Remix.run Logo
andyferris a day ago

I have to ask - what OS do AI-training web scrapers tend to report? (A mixture? One with > 5% linux market share? Sorry, being a sceptic, otherwise I think this is fantastic news if accurately measured).

da_chicken a day ago | parent | next [-]

Most of these types of surveys do their best to filter out robots.

With over 50% of Internet traffic being robots, the results really don't make any sense at all if you don't.

hollerith a day ago | parent | prev | next [-]

Good question. Most of these headlines about Linux market share ("mind share"?) are completely uninformative about how widespread the use of Linux is in reality.

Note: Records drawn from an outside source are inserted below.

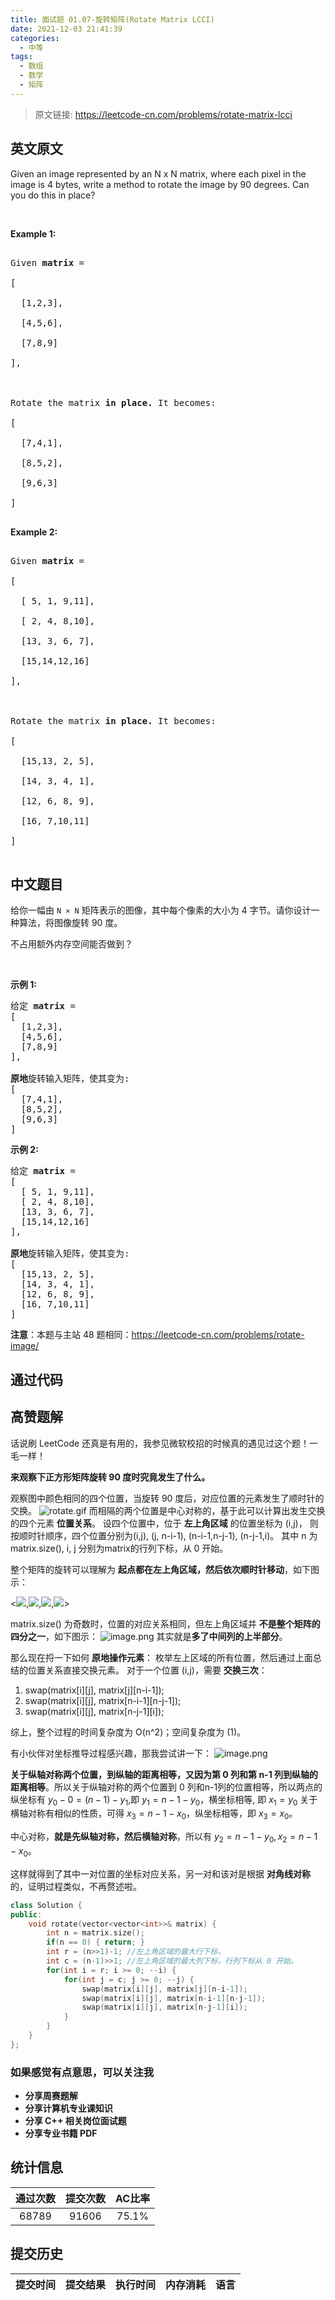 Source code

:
 ```yaml
---
title: 面试题 01.07-旋转矩阵(Rotate Matrix LCCI)
date: 2021-12-03 21:41:39
categories:
  - 中等
tags:
  - 数组
  - 数学
  - 矩阵
---
```


> 原文链接: https://leetcode-cn.com/problems/rotate-matrix-lcci


## 英文原文
<div><p>Given an image represented by an N x N matrix, where each pixel in the image is 4 bytes, write a method to rotate the image by 90 degrees. Can you do this in place?</p>

<p>&nbsp;</p>

<p><strong>Example 1:</strong></p>

<pre>
Given <strong>matrix</strong> = 
[
  [1,2,3],
  [4,5,6],
  [7,8,9]
],

Rotate the matrix <strong>in place. </strong>It becomes:
[
  [7,4,1],
  [8,5,2],
  [9,6,3]
]
</pre>

<p><strong>Example 2:</strong></p>

<pre>
Given <strong>matrix</strong> =
[
  [ 5, 1, 9,11],
  [ 2, 4, 8,10],
  [13, 3, 6, 7],
  [15,14,12,16]
], 

Rotate the matrix <strong>in place. </strong>It becomes:
[
  [15,13, 2, 5],
  [14, 3, 4, 1],
  [12, 6, 8, 9],
  [16, 7,10,11]
]
</pre>
</div>

## 中文题目
<div><p>给你一幅由 <code>N × N</code> 矩阵表示的图像，其中每个像素的大小为 4 字节。请你设计一种算法，将图像旋转 90 度。</p>

<p>不占用额外内存空间能否做到？</p>

<p> </p>

<p><strong>示例 1:</strong></p>

<pre>
给定 <strong>matrix</strong> = 
[
  [1,2,3],
  [4,5,6],
  [7,8,9]
],

<strong>原地</strong>旋转输入矩阵，使其变为:
[
  [7,4,1],
  [8,5,2],
  [9,6,3]
]
</pre>

<p><strong>示例 2:</strong></p>

<pre>
给定 <strong>matrix</strong> =
[
  [ 5, 1, 9,11],
  [ 2, 4, 8,10],
  [13, 3, 6, 7],
  [15,14,12,16]
], 

<strong>原地</strong>旋转输入矩阵，使其变为:
[
  [15,13, 2, 5],
  [14, 3, 4, 1],
  [12, 6, 8, 9],
  [16, 7,10,11]
]
</pre>

<p><strong>注意</strong>：本题与主站 48 题相同：<a href="https://leetcode-cn.com/problems/rotate-image/">https://leetcode-cn.com/problems/rotate-image/</a></p>
</div>

## 通过代码
<RecoDemo>
</RecoDemo>


## 高赞题解
话说刷 LeetCode 还真是有用的，我参见微软校招的时候真的遇见过这个题！一毛一样！

**来观察下正方形矩阵旋转 90 度时究竟发生了什么。**

观察图中颜色相同的四个位置，当旋转 90 度后，对应位置的元素发生了顺时针的交换。
![rotate.gif](../images/rotate-matrix-lcci-0.gif)
而相隔的两个位置是中心对称的，基于此可以计算出发生交换的四个元素 **位置关系**。
设四个位置中，位于 **左上角区域** 的位置坐标为 (i,j)，
则按顺时针顺序，四个位置分别为(i,j), (j, n-i-1), (n-i-1,n-j-1), (n-j-1,i)。
其中 n 为 matrix.size(), i, j 分别为matrix的行列下标，从 0 开始。

整个矩阵的旋转可以理解为 **起点都在左上角区域，然后依次顺时针移动**，如下图示：

<![](../images/rotate-matrix-lcci-1.png),![](../images/rotate-matrix-lcci-2.jpg),![](../images/rotate-matrix-lcci-3.png),![](../images/rotate-matrix-lcci-4.png)>

matrix.size() 为奇数时，位置的对应关系相同，但左上角区域并 **不是整个矩阵的四分之一**，如下图示：
![image.png](../images/rotate-matrix-lcci-5.png)
其实就是**多了中间列的上半部分**。

那么现在捋一下如何 **原地操作元素**：
枚举左上区域的所有位置，然后通过上面总结的位置关系直接交换元素。
对于一个位置 (i,j)，需要 **交换三次**：
1. swap(matrix[i][j], matrix[j][n-i-1]);
2. swap(matrix[i][j], matrix[n-i-1][n-j-1]);
3. swap(matrix[i][j], matrix[n-j-1][i]);

综上，整个过程的时间复杂度为 O(n^2)；空间复杂度为 (1)。

有小伙伴对坐标推导过程感兴趣，那我尝试讲一下：
![image.png](../images/rotate-matrix-lcci-6.png)

**关于纵轴对称两个位置，到纵轴的距离相等，又因为第 0 列和第 n-1 列到纵轴的距离相等**。所以关于纵轴对称的两个位置到 0 列和n-1列的位置相等，所以两点的纵坐标有 $y_0 - 0 = (n-1)-y_1$,即 $y_1 = n-1-y_0$，横坐标相等, 即 $x_1 = y_0$
关于横轴对称有相似的性质，可得 $x_3 = n-1-x_0$，纵坐标相等，即 $x_3 = x_0$。

中心对称，**就是先纵轴对称，然后横轴对称**，所以有
$y_2 = n-1-y_0, x_2 = n-1-x_0$。

这样就得到了其中一对位置的坐标对应关系，另一对和该对是根据 **对角线对称** 的，证明过程类似，不再赘述啦。

```cpp
class Solution {
public:
    void rotate(vector<vector<int>>& matrix) {
        int n = matrix.size();
        if(n == 0) { return; }
        int r = (n>>1)-1; //左上角区域的最大行下标，
        int c = (n-1)>>1; //左上角区域的最大列下标，行列下标从 0 开始。
        for(int i = r; i >= 0; --i) {
            for(int j = c; j >= 0; --j) {
                swap(matrix[i][j], matrix[j][n-i-1]);
                swap(matrix[i][j], matrix[n-i-1][n-j-1]);
                swap(matrix[i][j], matrix[n-j-1][i]);
            }
        }
    }
};
```
### 如果感觉有点意思，可以关注我
* **分享周赛题解**
* **分享计算机专业课知识**
* **分享 C++ 相关岗位面试题**
* **分享专业书籍 PDF**

## 统计信息
| 通过次数 | 提交次数 | AC比率 |
| :------: | :------: | :------: |
|    68789    |    91606    |   75.1%   |

## 提交历史
| 提交时间 | 提交结果 | 执行时间 |  内存消耗  | 语言 |
| :------: | :------: | :------: | :--------: | :--------: |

12 years ago or so, a similar headline appeared, then someone explained that the Chinese government had recently cracked down on Windows pirating (to appease the Americans) with the result that some PC vendors had stopped including (pirated copies of) Windows with the computers they sell (shipping some Linux distro instead of course) but since pirated Windows install media was still widely available, there quickly grew a cultural practice in which the consumer installs Windows (or gets his more technically-inclined cousin to do it for him) as soon as he gets his new PC home. But the headline reported on a statistic that did not catch this cultural practice because it counted only the OSes on computers when they were sold (i.e., "OS shipments").

cowboylowrez a day ago | parent | next [-]

I wonder if they used firefox to download internet explorer?

okasaki a day ago | parent | prev [-]

What's "windows pirating" when Microsoft offers public ISO downloads and you can activate them with MAS?

hollerith a day ago | parent [-]

The details of how the Chinese PC buyer gets Windows on his new PC is irrelevant to my point (as is whether it deserves the name "pirating").

Nab443 a day ago | parent | prev | next [-]

I tend to think that they mostly should be using their own user agent, and if not be desguised as the most common ones to avoid being detected too easily. Web scaping probably has been mostly running under Linux before the age of AI anyway. I'm not in the field, so if anyone more trustworthy info on that...

eloisant a day ago | parent [-]

Yes they run Linux, but they either have their own user agent (not included in the stats) or are spoofing a real world web browser... In which case they might be spoofing Chrome on Windows even if they run on Linux.

Either way I don't think the 5% are impacted by scraping bots.

viraptor a day ago | parent | prev | next [-]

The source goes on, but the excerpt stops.